** ENTRIES PROVIDED follows **
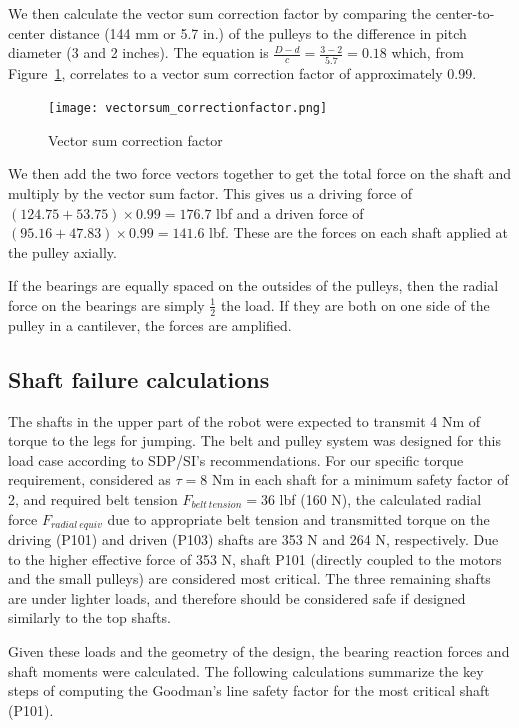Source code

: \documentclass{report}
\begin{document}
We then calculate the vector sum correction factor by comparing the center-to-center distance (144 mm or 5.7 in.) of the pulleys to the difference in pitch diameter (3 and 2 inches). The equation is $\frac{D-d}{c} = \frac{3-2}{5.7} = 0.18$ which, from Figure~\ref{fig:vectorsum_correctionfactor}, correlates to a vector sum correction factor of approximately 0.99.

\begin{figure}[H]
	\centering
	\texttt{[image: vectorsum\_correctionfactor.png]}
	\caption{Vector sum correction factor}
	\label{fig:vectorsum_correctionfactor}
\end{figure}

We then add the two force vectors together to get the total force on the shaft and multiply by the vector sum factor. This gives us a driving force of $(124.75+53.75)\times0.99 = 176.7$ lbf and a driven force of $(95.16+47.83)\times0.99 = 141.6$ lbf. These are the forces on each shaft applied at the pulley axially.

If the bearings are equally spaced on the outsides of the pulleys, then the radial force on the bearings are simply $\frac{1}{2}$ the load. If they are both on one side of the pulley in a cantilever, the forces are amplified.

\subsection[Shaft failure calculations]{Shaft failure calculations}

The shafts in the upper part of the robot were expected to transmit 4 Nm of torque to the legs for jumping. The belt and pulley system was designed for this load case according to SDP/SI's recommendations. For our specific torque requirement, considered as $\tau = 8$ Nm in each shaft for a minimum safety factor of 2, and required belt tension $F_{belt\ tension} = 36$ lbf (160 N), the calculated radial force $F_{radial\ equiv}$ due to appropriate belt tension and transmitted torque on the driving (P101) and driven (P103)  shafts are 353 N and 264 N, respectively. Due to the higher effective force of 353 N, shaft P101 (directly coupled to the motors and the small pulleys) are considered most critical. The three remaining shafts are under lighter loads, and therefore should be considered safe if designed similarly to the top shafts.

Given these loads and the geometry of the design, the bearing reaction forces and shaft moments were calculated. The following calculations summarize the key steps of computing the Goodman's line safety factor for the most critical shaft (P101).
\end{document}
** End of ENTRIES PROVIDED **
** ENTRIES PROVIDED follows **
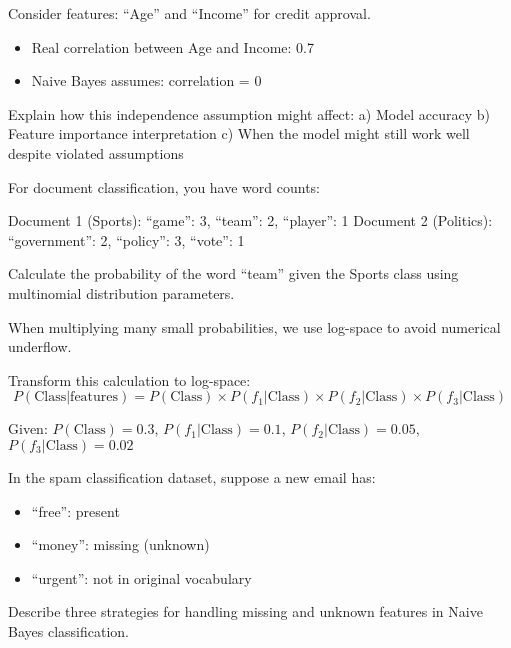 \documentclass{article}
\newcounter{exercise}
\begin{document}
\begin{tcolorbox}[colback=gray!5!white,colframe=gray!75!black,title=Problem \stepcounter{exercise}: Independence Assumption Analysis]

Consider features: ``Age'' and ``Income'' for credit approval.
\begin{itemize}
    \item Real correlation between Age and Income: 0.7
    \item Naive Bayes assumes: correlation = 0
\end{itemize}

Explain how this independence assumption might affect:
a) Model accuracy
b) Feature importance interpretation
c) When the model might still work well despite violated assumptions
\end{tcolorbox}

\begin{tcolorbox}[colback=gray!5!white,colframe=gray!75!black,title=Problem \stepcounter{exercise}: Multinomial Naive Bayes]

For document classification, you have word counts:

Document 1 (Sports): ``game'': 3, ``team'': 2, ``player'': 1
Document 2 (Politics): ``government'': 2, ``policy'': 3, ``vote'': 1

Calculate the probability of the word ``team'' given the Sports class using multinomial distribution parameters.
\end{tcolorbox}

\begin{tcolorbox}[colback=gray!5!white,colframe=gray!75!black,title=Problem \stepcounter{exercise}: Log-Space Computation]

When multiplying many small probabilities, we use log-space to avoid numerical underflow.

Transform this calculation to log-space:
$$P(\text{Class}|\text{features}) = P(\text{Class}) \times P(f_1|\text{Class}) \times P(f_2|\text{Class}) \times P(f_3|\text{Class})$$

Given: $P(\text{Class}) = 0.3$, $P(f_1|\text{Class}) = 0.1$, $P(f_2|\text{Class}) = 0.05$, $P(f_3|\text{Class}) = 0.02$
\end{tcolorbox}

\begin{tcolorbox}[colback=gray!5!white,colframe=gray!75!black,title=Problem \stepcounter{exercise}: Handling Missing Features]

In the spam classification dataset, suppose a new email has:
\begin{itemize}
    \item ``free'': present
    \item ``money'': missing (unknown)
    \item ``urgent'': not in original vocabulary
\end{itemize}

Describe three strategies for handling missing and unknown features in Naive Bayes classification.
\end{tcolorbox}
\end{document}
** End of ENTRIES PROVIDED **
> AIM OF THE TASK
The answer must consist of every line from the entries above that contains "Naive".

> ANSWER SPACE
    \item Naive Bayes assumes: correlation = 0
\begin{tcolorbox}[colback=gray!5!white,colframe=gray!75!black,title=Problem \stepcounter{exercise}: Multinomial Naive Bayes]
Describe three strategies for handling missing and unknown features in Naive Bayes classification.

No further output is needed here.